(Dataset entries)
▽

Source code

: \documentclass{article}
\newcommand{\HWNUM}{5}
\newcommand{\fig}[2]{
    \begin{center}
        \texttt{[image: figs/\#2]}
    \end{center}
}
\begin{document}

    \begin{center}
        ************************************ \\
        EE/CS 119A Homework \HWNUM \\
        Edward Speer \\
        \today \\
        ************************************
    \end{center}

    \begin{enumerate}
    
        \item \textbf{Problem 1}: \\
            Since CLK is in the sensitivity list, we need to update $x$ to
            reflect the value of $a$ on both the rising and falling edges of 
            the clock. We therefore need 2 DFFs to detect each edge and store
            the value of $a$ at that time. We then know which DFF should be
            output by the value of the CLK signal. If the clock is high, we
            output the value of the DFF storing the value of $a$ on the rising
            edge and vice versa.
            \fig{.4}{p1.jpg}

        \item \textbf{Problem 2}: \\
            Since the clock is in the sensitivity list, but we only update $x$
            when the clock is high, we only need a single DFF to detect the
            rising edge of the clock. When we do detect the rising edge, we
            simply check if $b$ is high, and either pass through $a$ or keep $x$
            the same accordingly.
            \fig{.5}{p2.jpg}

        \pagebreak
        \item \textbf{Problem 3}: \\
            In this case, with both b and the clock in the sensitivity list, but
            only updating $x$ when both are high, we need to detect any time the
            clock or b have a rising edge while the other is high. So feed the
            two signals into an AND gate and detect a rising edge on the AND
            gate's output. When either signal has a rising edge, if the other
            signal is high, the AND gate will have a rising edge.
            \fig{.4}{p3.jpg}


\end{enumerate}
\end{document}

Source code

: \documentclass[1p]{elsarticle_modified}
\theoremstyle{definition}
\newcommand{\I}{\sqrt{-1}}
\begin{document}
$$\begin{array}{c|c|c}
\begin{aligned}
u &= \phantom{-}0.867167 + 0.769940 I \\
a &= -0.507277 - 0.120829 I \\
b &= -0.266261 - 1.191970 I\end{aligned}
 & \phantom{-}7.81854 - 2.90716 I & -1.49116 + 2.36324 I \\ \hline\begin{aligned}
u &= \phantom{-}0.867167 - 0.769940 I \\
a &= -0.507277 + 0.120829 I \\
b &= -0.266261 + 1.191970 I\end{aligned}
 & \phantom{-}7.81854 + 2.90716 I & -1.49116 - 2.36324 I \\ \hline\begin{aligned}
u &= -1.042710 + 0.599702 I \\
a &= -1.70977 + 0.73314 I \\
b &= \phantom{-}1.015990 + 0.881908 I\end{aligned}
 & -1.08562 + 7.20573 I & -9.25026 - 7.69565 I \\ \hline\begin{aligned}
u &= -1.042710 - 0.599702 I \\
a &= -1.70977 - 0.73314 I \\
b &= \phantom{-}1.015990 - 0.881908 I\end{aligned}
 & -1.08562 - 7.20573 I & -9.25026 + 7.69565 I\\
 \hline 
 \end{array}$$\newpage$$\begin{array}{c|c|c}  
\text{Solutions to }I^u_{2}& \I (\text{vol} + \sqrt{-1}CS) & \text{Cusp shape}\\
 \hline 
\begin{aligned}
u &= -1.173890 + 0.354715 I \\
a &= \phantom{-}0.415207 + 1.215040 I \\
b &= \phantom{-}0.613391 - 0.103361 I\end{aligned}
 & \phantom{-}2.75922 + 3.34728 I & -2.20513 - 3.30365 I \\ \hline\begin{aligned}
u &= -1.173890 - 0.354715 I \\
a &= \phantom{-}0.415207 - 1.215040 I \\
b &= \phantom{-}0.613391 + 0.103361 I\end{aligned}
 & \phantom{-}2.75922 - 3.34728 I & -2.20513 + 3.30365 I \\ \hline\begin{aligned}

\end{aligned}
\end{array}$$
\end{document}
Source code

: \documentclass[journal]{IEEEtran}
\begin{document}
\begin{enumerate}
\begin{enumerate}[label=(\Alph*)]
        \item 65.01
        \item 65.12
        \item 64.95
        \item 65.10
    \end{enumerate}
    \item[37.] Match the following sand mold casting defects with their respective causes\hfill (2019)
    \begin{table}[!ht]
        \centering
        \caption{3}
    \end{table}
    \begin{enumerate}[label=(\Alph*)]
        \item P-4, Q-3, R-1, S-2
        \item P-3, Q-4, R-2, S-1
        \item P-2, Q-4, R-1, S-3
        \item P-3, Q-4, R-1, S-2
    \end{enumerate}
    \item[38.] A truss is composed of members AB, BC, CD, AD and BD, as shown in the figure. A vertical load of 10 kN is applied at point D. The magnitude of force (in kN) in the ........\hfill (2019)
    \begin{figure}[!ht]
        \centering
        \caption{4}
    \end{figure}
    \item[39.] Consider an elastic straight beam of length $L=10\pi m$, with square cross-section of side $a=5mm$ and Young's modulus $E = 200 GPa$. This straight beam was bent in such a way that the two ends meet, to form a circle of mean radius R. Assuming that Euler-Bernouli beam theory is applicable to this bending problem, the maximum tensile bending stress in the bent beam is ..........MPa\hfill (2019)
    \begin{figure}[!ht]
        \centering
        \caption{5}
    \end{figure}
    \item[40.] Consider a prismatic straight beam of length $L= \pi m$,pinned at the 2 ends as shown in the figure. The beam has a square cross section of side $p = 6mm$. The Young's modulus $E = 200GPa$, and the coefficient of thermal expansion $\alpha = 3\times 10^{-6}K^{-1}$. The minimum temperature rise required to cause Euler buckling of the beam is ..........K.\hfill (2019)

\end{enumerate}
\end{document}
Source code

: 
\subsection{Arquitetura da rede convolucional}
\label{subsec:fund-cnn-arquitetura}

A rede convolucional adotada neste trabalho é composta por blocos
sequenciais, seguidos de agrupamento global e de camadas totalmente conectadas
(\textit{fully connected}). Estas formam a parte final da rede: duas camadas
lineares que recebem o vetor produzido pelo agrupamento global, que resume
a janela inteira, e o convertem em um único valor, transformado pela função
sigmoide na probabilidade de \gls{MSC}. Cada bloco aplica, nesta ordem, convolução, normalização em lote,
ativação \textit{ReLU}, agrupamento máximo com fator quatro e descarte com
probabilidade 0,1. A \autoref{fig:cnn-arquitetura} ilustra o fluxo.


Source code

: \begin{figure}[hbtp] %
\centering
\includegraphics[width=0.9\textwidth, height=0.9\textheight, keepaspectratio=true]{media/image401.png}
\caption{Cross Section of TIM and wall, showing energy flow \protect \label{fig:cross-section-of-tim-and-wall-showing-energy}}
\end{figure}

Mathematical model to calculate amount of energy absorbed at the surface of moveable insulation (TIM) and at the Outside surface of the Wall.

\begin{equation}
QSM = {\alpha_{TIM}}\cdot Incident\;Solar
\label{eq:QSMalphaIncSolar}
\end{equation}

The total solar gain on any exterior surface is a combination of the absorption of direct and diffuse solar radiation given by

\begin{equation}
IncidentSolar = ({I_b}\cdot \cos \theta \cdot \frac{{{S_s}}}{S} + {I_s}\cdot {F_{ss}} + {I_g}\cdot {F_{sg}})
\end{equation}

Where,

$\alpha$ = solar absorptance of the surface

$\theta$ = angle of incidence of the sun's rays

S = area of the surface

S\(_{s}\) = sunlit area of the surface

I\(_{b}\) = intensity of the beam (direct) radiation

△

Exact reproduction is required. Give the lines of the data from its first line through the line containing "the value of $a$ at", and no others.

RESPONSE AREA.
Source code

: \documentclass{article}
\newcommand{\HWNUM}{5}
\newcommand{\fig}[2]{
    \begin{center}
        \texttt{[image: figs/\#2]}
    \end{center}
}
\begin{document}

    \begin{center}
        ************************************ \\
        EE/CS 119A Homework \HWNUM \\
        Edward Speer \\
        \today \\
        ************************************
    \end{center}

    \begin{enumerate}
    
        \item \textbf{Problem 1}: \\
            Since CLK is in the sensitivity list, we need to update $x$ to
            reflect the value of $a$ on both the rising and falling edges of 
            the clock. We therefore need 2 DFFs to detect each edge and store
            the value of $a$ at that time. We then know which DFF should be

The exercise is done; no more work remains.